Pride Frees You
Pride is many things to many different people. Most understand it to be negatively connotated in the contemporary world, and some may hardly ever see in their lifetimes the word being used in neutral or optimistic terms. Pride usually must be swallowed, suppressed, and regulated. The humility in Pride forces us to abandon our desires all just to adopt more palatable, digestible presences. Growing up as a closeted bisexual Asian American woman in the depths of Eastern North Carolina couldn’t have been a better experimental test of the average young girl’s bandwidth for an identity crisis.
Repress and assimilate, rinse and repeat.

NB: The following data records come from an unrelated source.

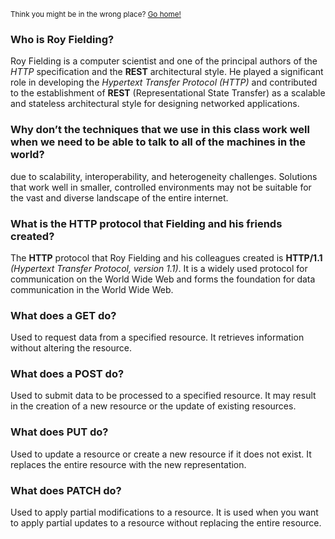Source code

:<sub>Think you might be in the wrong place? [Go home!](../README.md)</sub>
### Who is Roy Fielding?

Roy Fielding is a computer scientist and one of the principal authors of the _HTTP_ specification and the __REST__ architectural style. He played a significant role in developing the _Hypertext Transfer Protocol (HTTP)_ and contributed to the establishment of __REST__ (Representational State Transfer) as a scalable and stateless architectural style for designing networked applications.

### Why don’t the techniques that we use in this class work well when we need to be able to talk to all of the machines in the world?

due to scalability, interoperability, and heterogeneity challenges. Solutions that work well in smaller, controlled environments may not be suitable for the vast and diverse landscape of the entire internet.

### What is the HTTP protocol that Fielding and his friends created?

The __HTTP__ protocol that Roy Fielding and his colleagues created is __HTTP/1.1__ _(Hypertext Transfer Protocol, version 1.1)_. It is a widely used protocol for communication on the World Wide Web and forms the foundation for data communication in the World Wide Web.

### What does a GET do?

Used to request data from a specified resource. It retrieves information without altering the resource.

### What does a POST do?

Used to submit data to be processed to a specified resource. It may result in the creation of a new resource or the update of existing resources.

### What does PUT do?

Used to update a resource or create a new resource if it does not exist. It replaces the entire resource with the new representation.

### What does PATCH do?

Used to apply partial modifications to a resource. It is used when you want to apply partial updates to a resource without replacing the entire resource.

Pride, to my Vietnamese immigrant family, is one’s love for their culture and community. Pride, to my conservative neighbors, teachers, and peers in Lumberton, is one’s love for their country and history. Pride, to my first ever queer childhood friends, and myself, is one’s love for themselves. A love for oneself, in spite of the fact that we all float around in the same environments that push back against the existence of queerness–to me–is the greatest act of social rebellion. The perfect habitat for self destruction, or reconstruction, the choice is typically yours to make. We euphemized it as self love to first survive, and to second, live. I learned what it was truly like to see the world through the eyes of the “othered” group, the intersectional one that lingers in the corridors because it’s unsure of its place. Once that lens falls over your view, there is hardly ever a way to escape the dimness of it.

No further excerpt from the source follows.